Segment Open

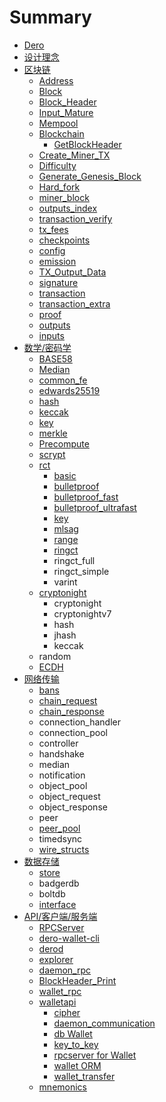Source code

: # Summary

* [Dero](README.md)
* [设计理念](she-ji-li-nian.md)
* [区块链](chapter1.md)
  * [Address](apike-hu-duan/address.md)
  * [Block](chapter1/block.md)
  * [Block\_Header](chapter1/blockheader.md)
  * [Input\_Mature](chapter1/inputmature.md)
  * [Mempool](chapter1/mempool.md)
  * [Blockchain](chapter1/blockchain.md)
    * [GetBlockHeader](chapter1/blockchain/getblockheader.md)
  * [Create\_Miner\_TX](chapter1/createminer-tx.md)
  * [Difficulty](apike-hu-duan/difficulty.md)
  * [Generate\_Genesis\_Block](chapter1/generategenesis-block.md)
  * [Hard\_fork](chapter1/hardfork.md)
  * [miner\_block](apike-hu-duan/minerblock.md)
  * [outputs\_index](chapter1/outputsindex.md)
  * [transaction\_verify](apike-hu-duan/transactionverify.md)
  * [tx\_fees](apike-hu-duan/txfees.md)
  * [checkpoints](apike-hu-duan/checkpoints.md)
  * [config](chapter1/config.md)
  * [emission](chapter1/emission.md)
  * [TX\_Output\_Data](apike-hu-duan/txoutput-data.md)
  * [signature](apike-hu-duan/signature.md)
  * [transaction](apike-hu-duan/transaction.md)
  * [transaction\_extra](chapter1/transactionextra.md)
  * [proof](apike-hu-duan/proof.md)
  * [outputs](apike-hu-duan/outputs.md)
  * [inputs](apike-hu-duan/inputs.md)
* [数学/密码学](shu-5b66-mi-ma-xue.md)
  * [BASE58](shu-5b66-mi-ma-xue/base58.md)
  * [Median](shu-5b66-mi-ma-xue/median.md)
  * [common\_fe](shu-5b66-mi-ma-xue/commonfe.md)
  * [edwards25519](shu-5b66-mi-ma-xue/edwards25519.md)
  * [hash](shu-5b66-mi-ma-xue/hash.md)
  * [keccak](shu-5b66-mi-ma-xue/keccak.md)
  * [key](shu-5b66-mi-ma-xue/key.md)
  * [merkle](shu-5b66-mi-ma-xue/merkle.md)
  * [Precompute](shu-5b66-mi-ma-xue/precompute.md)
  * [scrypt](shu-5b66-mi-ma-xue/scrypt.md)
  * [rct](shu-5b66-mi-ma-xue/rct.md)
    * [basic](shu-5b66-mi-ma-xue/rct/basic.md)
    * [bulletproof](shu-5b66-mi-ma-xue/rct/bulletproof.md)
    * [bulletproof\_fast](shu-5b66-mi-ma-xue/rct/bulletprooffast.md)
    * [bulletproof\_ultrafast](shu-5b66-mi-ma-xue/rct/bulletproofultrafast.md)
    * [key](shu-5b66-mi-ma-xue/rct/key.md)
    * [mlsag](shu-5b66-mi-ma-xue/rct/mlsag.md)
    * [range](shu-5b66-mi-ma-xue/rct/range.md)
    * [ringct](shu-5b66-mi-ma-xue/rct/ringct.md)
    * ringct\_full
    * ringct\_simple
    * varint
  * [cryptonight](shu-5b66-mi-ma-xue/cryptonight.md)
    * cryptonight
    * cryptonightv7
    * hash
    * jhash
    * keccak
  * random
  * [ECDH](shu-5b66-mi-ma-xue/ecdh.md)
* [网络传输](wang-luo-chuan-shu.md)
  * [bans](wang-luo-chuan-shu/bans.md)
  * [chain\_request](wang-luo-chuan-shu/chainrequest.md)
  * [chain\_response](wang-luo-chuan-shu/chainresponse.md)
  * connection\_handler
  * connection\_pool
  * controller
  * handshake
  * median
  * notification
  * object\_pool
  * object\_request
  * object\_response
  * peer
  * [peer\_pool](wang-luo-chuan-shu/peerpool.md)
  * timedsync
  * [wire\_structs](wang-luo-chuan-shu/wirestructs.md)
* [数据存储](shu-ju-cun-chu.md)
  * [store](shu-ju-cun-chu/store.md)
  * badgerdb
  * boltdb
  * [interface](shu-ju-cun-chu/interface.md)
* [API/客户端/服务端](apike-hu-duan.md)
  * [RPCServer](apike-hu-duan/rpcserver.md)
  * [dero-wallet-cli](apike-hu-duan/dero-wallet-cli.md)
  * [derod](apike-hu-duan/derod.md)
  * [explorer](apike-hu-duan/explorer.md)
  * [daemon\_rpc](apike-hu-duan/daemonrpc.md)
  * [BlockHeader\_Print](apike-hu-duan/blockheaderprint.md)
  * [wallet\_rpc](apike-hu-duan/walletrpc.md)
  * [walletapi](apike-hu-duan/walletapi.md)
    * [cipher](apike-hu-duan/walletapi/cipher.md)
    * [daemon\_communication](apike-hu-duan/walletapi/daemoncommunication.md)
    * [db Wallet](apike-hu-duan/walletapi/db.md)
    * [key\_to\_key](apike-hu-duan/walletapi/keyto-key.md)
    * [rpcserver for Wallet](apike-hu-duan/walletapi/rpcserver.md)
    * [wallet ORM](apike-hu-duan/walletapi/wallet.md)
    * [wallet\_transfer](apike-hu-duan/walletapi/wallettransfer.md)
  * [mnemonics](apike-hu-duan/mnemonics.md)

Segment Closed
Segment Open

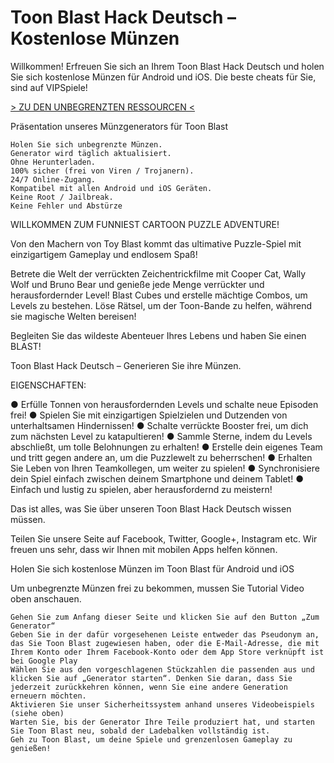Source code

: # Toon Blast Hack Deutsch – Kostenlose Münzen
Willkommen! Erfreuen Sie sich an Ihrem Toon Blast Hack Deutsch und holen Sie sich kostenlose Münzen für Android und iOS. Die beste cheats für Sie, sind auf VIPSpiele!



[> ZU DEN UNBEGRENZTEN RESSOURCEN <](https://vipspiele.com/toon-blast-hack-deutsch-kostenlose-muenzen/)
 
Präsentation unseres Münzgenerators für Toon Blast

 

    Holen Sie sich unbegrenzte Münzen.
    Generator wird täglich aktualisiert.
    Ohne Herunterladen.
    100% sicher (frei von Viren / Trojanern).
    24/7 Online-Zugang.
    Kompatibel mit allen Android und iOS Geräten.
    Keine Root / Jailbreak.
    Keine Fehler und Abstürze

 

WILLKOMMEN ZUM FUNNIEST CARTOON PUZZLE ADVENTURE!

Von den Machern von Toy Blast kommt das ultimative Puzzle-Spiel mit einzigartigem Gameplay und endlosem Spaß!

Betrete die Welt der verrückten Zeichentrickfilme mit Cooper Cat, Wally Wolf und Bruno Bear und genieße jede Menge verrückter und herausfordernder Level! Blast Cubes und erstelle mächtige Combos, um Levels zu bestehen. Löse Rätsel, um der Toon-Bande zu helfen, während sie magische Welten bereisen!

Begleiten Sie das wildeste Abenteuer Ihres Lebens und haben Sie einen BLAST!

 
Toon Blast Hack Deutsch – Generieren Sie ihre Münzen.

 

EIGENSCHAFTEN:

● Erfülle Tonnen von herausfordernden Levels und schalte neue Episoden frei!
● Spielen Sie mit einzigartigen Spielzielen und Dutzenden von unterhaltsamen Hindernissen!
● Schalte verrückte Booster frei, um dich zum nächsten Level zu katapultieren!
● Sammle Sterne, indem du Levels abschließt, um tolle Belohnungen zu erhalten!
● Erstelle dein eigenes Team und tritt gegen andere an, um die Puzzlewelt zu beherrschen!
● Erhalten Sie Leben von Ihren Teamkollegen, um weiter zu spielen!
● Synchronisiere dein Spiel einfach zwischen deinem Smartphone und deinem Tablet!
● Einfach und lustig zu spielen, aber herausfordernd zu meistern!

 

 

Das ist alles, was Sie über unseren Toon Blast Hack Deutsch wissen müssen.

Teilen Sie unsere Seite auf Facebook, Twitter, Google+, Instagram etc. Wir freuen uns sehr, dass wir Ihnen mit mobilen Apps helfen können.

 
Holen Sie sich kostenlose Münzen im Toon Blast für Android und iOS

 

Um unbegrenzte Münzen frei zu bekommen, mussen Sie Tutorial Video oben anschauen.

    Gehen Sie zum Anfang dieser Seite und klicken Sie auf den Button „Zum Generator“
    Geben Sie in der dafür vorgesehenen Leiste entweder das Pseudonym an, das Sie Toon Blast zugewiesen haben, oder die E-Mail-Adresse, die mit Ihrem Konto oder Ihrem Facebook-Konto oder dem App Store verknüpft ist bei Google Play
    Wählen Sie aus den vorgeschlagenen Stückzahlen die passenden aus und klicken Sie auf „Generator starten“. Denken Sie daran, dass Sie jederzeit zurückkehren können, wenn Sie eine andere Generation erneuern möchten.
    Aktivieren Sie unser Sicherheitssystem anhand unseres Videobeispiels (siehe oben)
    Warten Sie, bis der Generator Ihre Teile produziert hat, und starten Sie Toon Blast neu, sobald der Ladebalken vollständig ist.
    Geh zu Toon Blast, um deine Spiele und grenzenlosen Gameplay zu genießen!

Segment Closed

Requirement -
Of the lines above, output exactly those from the line bearing "von unterhaltsamen Hindernissen!" through the line bearing "Puzzlewelt zu beherrschen!", inclusive.

The completed task -
● Spielen Sie mit einzigartigen Spielzielen und Dutzenden von unterhaltsamen Hindernissen!
● Schalte verrückte Booster frei, um dich zum nächsten Level zu katapultieren!
● Sammle Sterne, indem du Levels abschließt, um tolle Belohnungen zu erhalten!
● Erstelle dein eigenes Team und tritt gegen andere an, um die Puzzlewelt zu beherrschen!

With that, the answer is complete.